Recent advances in understanding the complexities of metastasis

Abstract

Tumour metastasis is a dynamic and systemic process. It is no longer seen as a tumour cell-autonomous program but as a multifaceted and complex series of events, which is influenced by the intrinsic cellular mutational burden of cancer cells and the numerous bidirectional interactions between malignant and non-malignant cells and fine-tuned by the various extrinsic cues of the extracellular matrix. In cancer biology, metastasis as a process is one of the most technically challenging aspects of cancer biology to study. As a result, new platforms and technologies are continually being developed to better understand this process. In this review, we discuss some of the recent advances in metastasis and how the information gleaned is re-shaping our understanding of metastatic dissemination.

Keywords: Biosensors; Cancer; Cancer Therapy; Circulating Tumour Cells; Colonisation; Disseminated Tumour Cells; Dormancy; Extracellular Matrix; Extravasation; Intravasation; Intravital Imaging; Invasion; Metastasis; Microenvironment; Migration; Mouse Models; Tumour Stroma.

Figure 1.. Tumour metastasis is a vast and interconnected array of dynamic and systemic events encompassing both spatial and temporal events.

The process can be broadly divided into the following stages: ( i) invasion/migration at/near the primary tumour, ( ii) intravasation into the local blood and lymphatic vessels, ( iii) survival and transit of cancer cells in the circulation/lymphatics, ( iv) arrest and extravasation at secondary sites, and ( v) overt colonisation of secondary sites.

Figure 2.. Advances in technologies and tools have allowed us visualise and study some of the stages of metastasis to uncover many of the different mechanisms at play.

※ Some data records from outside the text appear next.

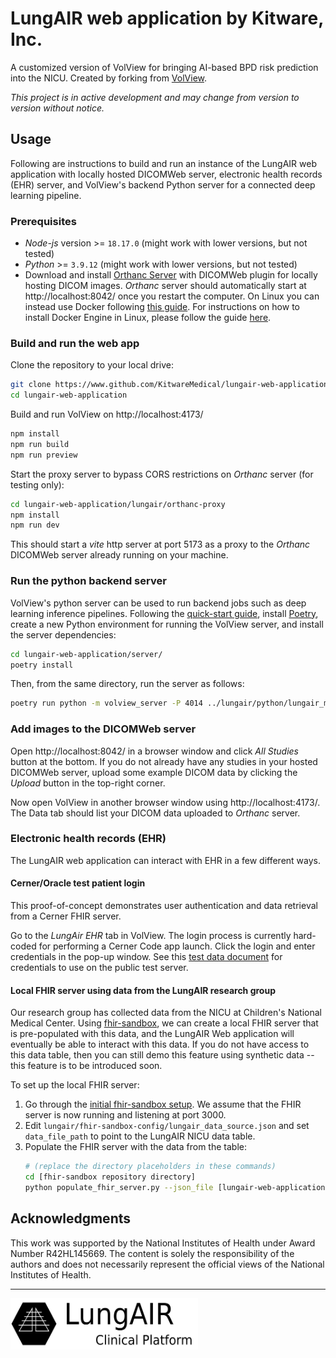 # LungAIR web application by Kitware, Inc.

A customized version of VolView for bringing AI-based BPD risk prediction into the NICU.
Created by forking from [VolView](https://github.com/kitware/volview).

_This project is in active development and may change from version to version without notice._

## Usage

Following are instructions to build and run an instance of the LungAIR web application with
locally hosted DICOMWeb server, electronic health records (EHR) server, and VolView's
backend Python server for a connected deep learning pipeline.

### Prerequisites
- _Node-js_ version >= `18.17.0` (might work with lower versions, but not tested)
- _Python_ >= `3.9.12` (might work with lower versions, but not tested)
- Download and install [Orthanc Server](https://www.orthanc-server.com/download.php)
  with DICOMWeb plugin for locally hosting DICOM images.
  _Orthanc_ server should automatically start at http://localhost:8042/ once you restart the
  computer. On Linux you can instead use Docker following [this guide](orthanc-docker-quickstart.md).
  For instructions on how to install Docker Engine in Linux, please follow the guide [here](https://docs.docker.com/engine/install/ubuntu/).

### Build and run the web app

Clone the repository to your local drive:

```bash
git clone https://www.github.com/KitwareMedical/lungair-web-application --branch=lungair-main
cd lungair-web-application
```

Build and run VolView on http://localhost:4173/

```bash
npm install
npm run build
npm run preview
```

Start the proxy server to bypass CORS restrictions on _Orthanc_ server (for testing only):

```bash
cd lungair-web-application/lungair/orthanc-proxy
npm install
npm run dev
```
This should start a _vite_ http server at port 5173 as a proxy to the _Orthanc_ DICOMWeb
server already running on your machine.

### Run the python backend server

VolView's python server can be used to run backend jobs such as deep learning inference pipelines.
Following the [quick-start guide](../documentation/content/doc/server-dev.md#starting-the-server),
install [Poetry](https://python-poetry.org/), create a new Python environment for
running the VolView server, and install the server dependencies:
```bash
cd lungair-web-application/server/
poetry install
```
Then, from the same directory, run the server as follows:
```bash
poetry run python -m volview_server -P 4014 ../lungair/python/lungair_methods.py
```


### Add images to the DICOMWeb server

Open http://localhost:8042/ in a browser window and click _All Studies_ button at the bottom.
If you do not already have any studies in your hosted DICOMWeb server, upload some example
DICOM data by clicking the _Upload_ button in the top-right corner.

Now open VolView in another browser window using http://localhost:4173/.
The Data tab should list your DICOM data uploaded to _Orthanc_ server.

### Electronic health records (EHR)

The LungAIR web application can interact with EHR in a few different ways.

#### Cerner/Oracle test patient login

This proof-of-concept demonstrates user authentication and data retrieval from a Cerner FHIR server.

Go to the _LungAir EHR_ tab in VolView. The login process is currently hard-coded for
performing a Cerner Code app launch. Click the login and enter credentials in the
pop-up window. See this [test data document](https://docs.google.com/document/d/10RnVyF1etl_17pyCyK96tyhUWRbrTyEcqpwzW-Z-Ybs/edit)
for credentials to use on the public test server.

#### Local FHIR server using data from the LungAIR research group

Our research group has collected data from the NICU at Children's National Medical Center.
Using [fhir-sandbox](https://github.com/KitwareMedical/fhir-sandbox), we can create a local FHIR server
that is pre-populated with this data, and the LungAIR Web application will eventually be able to interact with this data.
If you do not have access to this data table, then you can still demo this feature using synthetic data -- this feature is to be introduced soon.

To set up the local FHIR server:

1. Go through the [initial fhir-sandbox setup](https://github.com/KitwareMedical/fhir-sandbox#initial-setup).
   We assume that the FHIR server is now running and listening at port 3000.
2. Edit `lungair/fhir-sandbox-config/lungair_data_source.json` and set `data_file_path` to point to the LungAIR NICU data table.
3. Populate the FHIR server with the data from the table:
   ```bash
   # (replace the directory placeholders in these commands)
   cd [fhir-sandbox repository directory]
   python populate_fhir_server.py --json_file [lungair-web-application directory]/lungair/fhir-sandbox-config/lungair_data_source.json --fhir_server http://localhost:3000/hapi-fhir-jpaserver/fhir/
   ```

## Acknowledgments

This work was supported by the National Institutes of Health under Award Number R42HL145669.
The content is solely the responsibility of the authors and does not necessarily represent
the official views of the National Institutes of Health.

---

<img src="../lungair/resources/logo.png" width=300 />
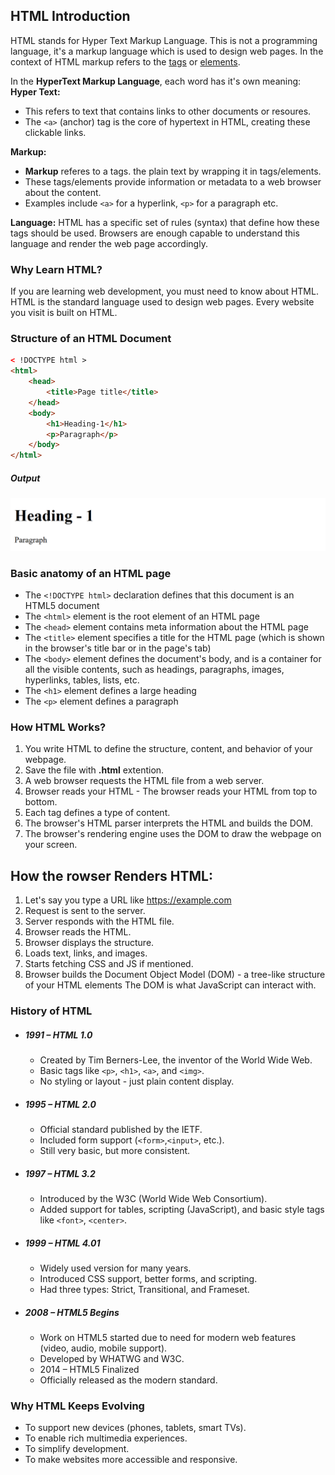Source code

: ## HTML Introduction
HTML stands for Hyper Text Markup Language. This is not a programming language, it's a markup language which is used to design web pages. In the context of HTML markup refers to the [tags](html?topic=basic-html-tags) or [elements](html?topic=basic-html-tags).

In the **HyperText Markup Language**, each word has it's own meaning:  
**Hyper Text:**
- This refers to text that contains links to other documents or resoures.
- The ```<a>``` (anchor) tag is the core of hypertext in HTML, creating these clickable links.

**Markup:**
- **Markup** referes to a tags. the plain text by wrapping it in tags/elements. 
- These tags/elements provide information or metadata to a web browser about the content.
- Examples include ```<a>``` for a hyperlink, ```<p>``` for a paragraph etc.  

**Language:** HTML has a specific set of rules (syntax) that define how these tags should be used. Browsers are enough capable to understand this language and render the web page accordingly.


### Why Learn HTML?
If you are learning web development, you must need to know about HTML. HTML is the standard language used to design web pages. Every website you visit is built on HTML.


### Structure of an HTML Document


```html
< !DOCTYPE html >
<html>
    <head>
        <title>Page title</title>
    </head>
    <body>
        <h1>Heading-1</h1>
        <p>Paragraph</p>
    </body>
</html>   
```
##### Output
![First HTML Example](src/assets/images/html/first_html_example.png)


### Basic anatomy of an HTML page
- The ```<!DOCTYPE html>``` declaration defines that this document is an HTML5 document
- The ```<html>``` element is the root element of an HTML page
- The ```<head>``` element contains meta information about the HTML page
- The ```<title>``` element specifies a title for the HTML page (which is shown in the browser's title bar or in the page's tab)
- The ```<body>``` element defines the document's body, and is a container for all the visible contents, such as headings, paragraphs, images, hyperlinks, tables, lists, etc.
- The ```<h1>``` element defines a large heading
- The ```<p>``` element defines a paragraph

### How HTML Works?
1. You write HTML to define the structure, content, and behavior of your webpage.
2. Save the file with **.html** extention.
3. A web browser requests the HTML file from a web server.
4. Browser reads your HTML - The browser reads your HTML from top to bottom.
5. Each tag defines a type of content.
6. The browser's HTML parser interprets the HTML and builds the DOM.
7. The browser's rendering engine uses the DOM to draw the webpage on your screen.
## How the rowser Renders HTML:
1. Let's say you type a URL like https://example.com
2. Request is sent to the server.
3. Server responds with the HTML file.
4. Browser reads the HTML.
5. Browser displays the structure.
6. Loads text, links, and images.
7. Starts fetching CSS and JS if mentioned.
8. Browser builds the Document Object Model (DOM) - a tree-like structure of your HTML elements
The DOM is what JavaScript can interact with.


### History of HTML
- ##### 1991 – HTML 1.0
   - Created by Tim Berners-Lee, the inventor of the World Wide Web.
   - Basic tags like `<p>`, `<h1>`, `<a>`, and `<img>`.
   - No styling or layout - just plain content display.

- ##### 1995 – HTML 2.0
   - Official standard published by the IETF.
   - Included form support (`<form>`,`<input>`, etc.).
   - Still very basic, but more consistent.

- ##### 1997 – HTML 3.2
   - Introduced by the W3C (World Wide Web Consortium).
   - Added support for tables, scripting (JavaScript), and basic style tags like `<font>`, `<center>`.

- ##### 1999 – HTML 4.01
   - Widely used version for many years.
   - Introduced CSS support, better forms, and scripting.
   - Had three types: Strict, Transitional, and Frameset.

- ##### 2008 – HTML5 Begins
   - Work on HTML5 started due to need for modern web features (video, audio, mobile support).
   - Developed by WHATWG and W3C.
   - 2014 – HTML5 Finalized
   - Officially released as the modern standard.

### Why HTML Keeps Evolving
   - To support new devices (phones, tablets, smart TVs).
   - To enable rich multimedia experiences.
   - To simplify development.
   - To make websites more accessible and responsive.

( a) Time-lapse intravital imaging of cancer cells (green) in association with blood vessels (red) and collagen fibres—blue, detected by second harmonic generation (SHG)—over the course of 75 minutes shows slow movement (arrowheads) of some cancer cells toward blood vessels. From Pereira et al. . Reused with permission from the American Association for the Advancement of Science. ( b) Tracking the movement of tumour hypoxia using EF5 and pimonidazole probes. Immunofluorescence of KPC xenograft tumours for EF5 (red) and pimonidazole (green) chemical indicators of tumour hypoxia after either (i) co-injection or (ii) 24-hour delayed administration. Images from Conway et al. , under the terms of the Creative Commons Attribution License (CC BY) ( http://creativecommons.org/licenses/by/4.0/). ( c) Confocal images of a spheroid (1:1 mixture of cancer-associated fibroblasts [CAFs] [red] and A431 carcinoma [green] cells) after 60 hours of invasion. CAFs (red) lead collective strands of A431 cells (green). Image, originally published in Labernadie et al. , used with permission from Macmillan Publishers Ltd. ( d) Multicellular seeding is a frequent mechanism for distant metastasis. Via Cre recombinase technology, mosaic (red/green) tumour organoids are created and transplanted into non-fluorescent host mice. After 6 to 8 weeks, the lungs of these mice are harvested. Metastases arising exclusively from single-cell seeding produce only single-colour metastases (red OR green). In contrast, multicellular seeding produces metastases with both colours (red AND green). Representative micrographs of polyclonal lung metastases of different sizes from Cheung et al. . Scale bars = ( a) 50 μm and ( b, c) 100 μm.